Stored data entries

-- Opening Marker --

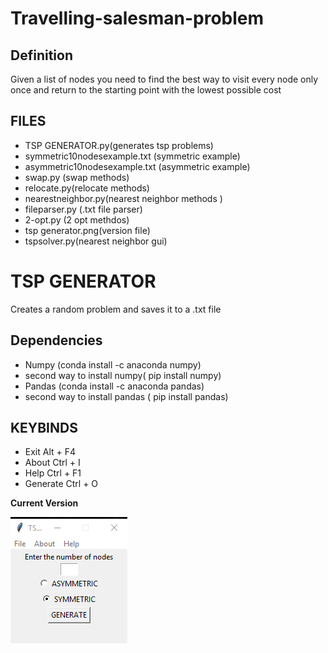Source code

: # Travelling-salesman-problem

## Definition
Given a list of nodes you need to find the best way to visit every node only once and return to the starting point with the lowest possible cost

## FILES
<ul>
    <li> TSP GENERATOR.py(generates tsp problems) </li>
    <li> symmetric10nodesexample.txt (symmetric example) </li>
    <li> asymmetric10nodesexample.txt (asymmetric example) </li>
    <li> swap.py (swap methods) </li>
    <li> relocate.py(relocate methods) </li>
    <li> nearestneighbor.py(nearest neighbor methods ) </li>
    <li> fileparser.py (.txt file parser) </li>
    <li> 2-opt.py (2 opt methdos) </li>
    <li> tsp generator.png(version file) </li>
    <li> tspsolver.py(nearest neighbor gui) </li>
</ul>

# TSP GENERATOR 

Creates a random problem and saves it to a .txt file


## Dependencies

 <ul>
  <li> Numpy (conda install -c anaconda numpy) </li>
  <li> second way to install numpy( pip install numpy) </li>
  <li> Pandas (conda install -c anaconda pandas) </li>
  <li> second way to install pandas ( pip install pandas) </li>
</ul>

## KEYBINDS 

<ul>
<li> Exit Alt + F4 </li>
<li> About Ctrl + I </li>
<li> Help Ctrl + F1 </li>
<li> Generate Ctrl + O </li>
</ul>

**Current Version**

<p><img src ="tsp generator.png" title = "TSP Generator Version"/> </p>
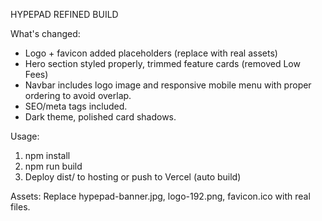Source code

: HYPEPAD REFINED BUILD

What's changed:
- Logo + favicon added placeholders (replace with real assets)
- Hero section styled properly, trimmed feature cards (removed Low Fees)
- Navbar includes logo image and responsive mobile menu with proper ordering to avoid overlap.
- SEO/meta tags included.
- Dark theme, polished card shadows.

Usage:
1. npm install
2. npm run build
3. Deploy dist/ to hosting or push to Vercel (auto build)

Assets:
Replace hypepad-banner.jpg, logo-192.png, favicon.ico with real files.

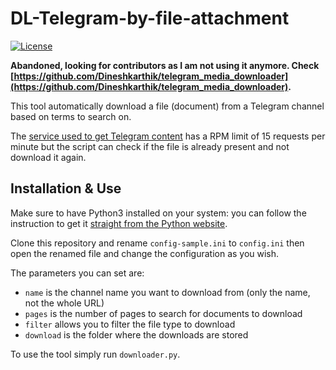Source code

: # DL-Telegram-by-file-attachment
[![License](https://img.shields.io/badge/License-GPL%20v3-blue.svg)](http://www.gnu.org/licenses/gpl-3.0)  

**Abandoned, looking for contributors as I am not using it anymore. Check [https://github.com/Dineshkarthik/telegram_media_downloader](https://github.com/Dineshkarthik/telegram_media_downloader).**

This tool automatically download a file (document) from a Telegram channel based on terms to search on.

The [service used to get Telegram content](https://tg.i-c-a.su/) has a RPM limit of 15 requests per minute but the script can check if the file is already present and not download it again.

## Installation & Use

Make sure to have Python3 installed on your system: you can follow the instruction to get it [straight from the Python website](https://wiki.python.org/moin/BeginnersGuide/Download).

Clone this repository and rename `config-sample.ini` to `config.ini` then open the renamed file and change the configuration as you wish.

The parameters you can set are:
- `name` is the channel name you want to download from (only the name, not the whole URL)
- `pages` is the number of pages to search for documents to download
- `filter` allows you to filter the file type to download
- `download` is the folder where the downloads are stored

To use the tool simply run `downloader.py`.
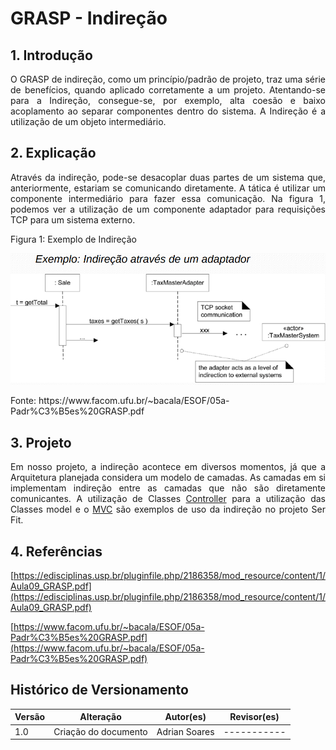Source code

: # GRASP - Indireção

## 1. Introdução

O GRASP de indireção, como um princípio/padrão de projeto, traz uma série de benefícios, quando aplicado corretamente a um projeto. Atentando-se para a Indireção, consegue-se, por exemplo, alta coesão e baixo acoplamento ao separar componentes dentro do sistema. A Indireção é a utilização de um objeto intermediário.

## 2. Explicação

Através da indireção, pode-se desacoplar duas partes de um sistema que, anteriormente, estariam se comunicando diretamente. A tática é utilizar um componente intermediário para fazer essa comunicação. Na figura 1, podemos ver a utilização de um componente adaptador para requisições TCP para um sistema externo.

<caption>Figura 1: Exemplo de Indireção</caption>

![ex_grasp_criador](../../assets/grasp/indirecao/indirection_ex.png)

<caption>Fonte: https://www.facom.ufu.br/~bacala/ESOF/05a-Padr%C3%B5es%20GRASP.pdf</caption>

## 3. Projeto

Em nosso projeto, a indireção acontece em diversos momentos, já que a Arquitetura planejada considera um modelo de camadas. As camadas em si implementam indireção entre as camadas que não são diretamente comunicantes. A utilização de Classes [Controller](#) para a utilização das Classes model e o [MVC](#) são exemplos de uso da indireção no projeto Ser Fit.

## 4. Referências

  [https://edisciplinas.usp.br/pluginfile.php/2186358/mod_resource/content/1/Aula09_GRASP.pdf](https://edisciplinas.usp.br/pluginfile.php/2186358/mod_resource/content/1/Aula09_GRASP.pdf)

  [https://www.facom.ufu.br/~bacala/ESOF/05a-Padr%C3%B5es%20GRASP.pdf](https://www.facom.ufu.br/~bacala/ESOF/05a-Padr%C3%B5es%20GRASP.pdf)

## Histórico de Versionamento

| Versão | Alteração            | Autor(es)       | Revisor(es) |
| ------ | -------------------- | --------------- | ----------- |
| 1.0    | Criação do documento | Adrian Soares   | ----------- |

<style>
    p, caption {
        text-align: justify;
    }
</style>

-- Closing Marker --

### BRIEF
Set out exactly the run of lines that begins at the line holding "## 3. Projeto" and ends at the last line of the data.

### OUTPUT OF THE TASK
## 3. Projeto

Em nosso projeto, a indireção acontece em diversos momentos, já que a Arquitetura planejada considera um modelo de camadas. As camadas em si implementam indireção entre as camadas que não são diretamente comunicantes. A utilização de Classes [Controller](#) para a utilização das Classes model e o [MVC](#) são exemplos de uso da indireção no projeto Ser Fit.

## 4. Referências

  [https://edisciplinas.usp.br/pluginfile.php/2186358/mod_resource/content/1/Aula09_GRASP.pdf](https://edisciplinas.usp.br/pluginfile.php/2186358/mod_resource/content/1/Aula09_GRASP.pdf)

  [https://www.facom.ufu.br/~bacala/ESOF/05a-Padr%C3%B5es%20GRASP.pdf](https://www.facom.ufu.br/~bacala/ESOF/05a-Padr%C3%B5es%20GRASP.pdf)

## Histórico de Versionamento

| Versão | Alteração            | Autor(es)       | Revisor(es) |
| ------ | -------------------- | --------------- | ----------- |
| 1.0    | Criação do documento | Adrian Soares   | ----------- |

<style>
    p, caption {
        text-align: justify;
    }
</style>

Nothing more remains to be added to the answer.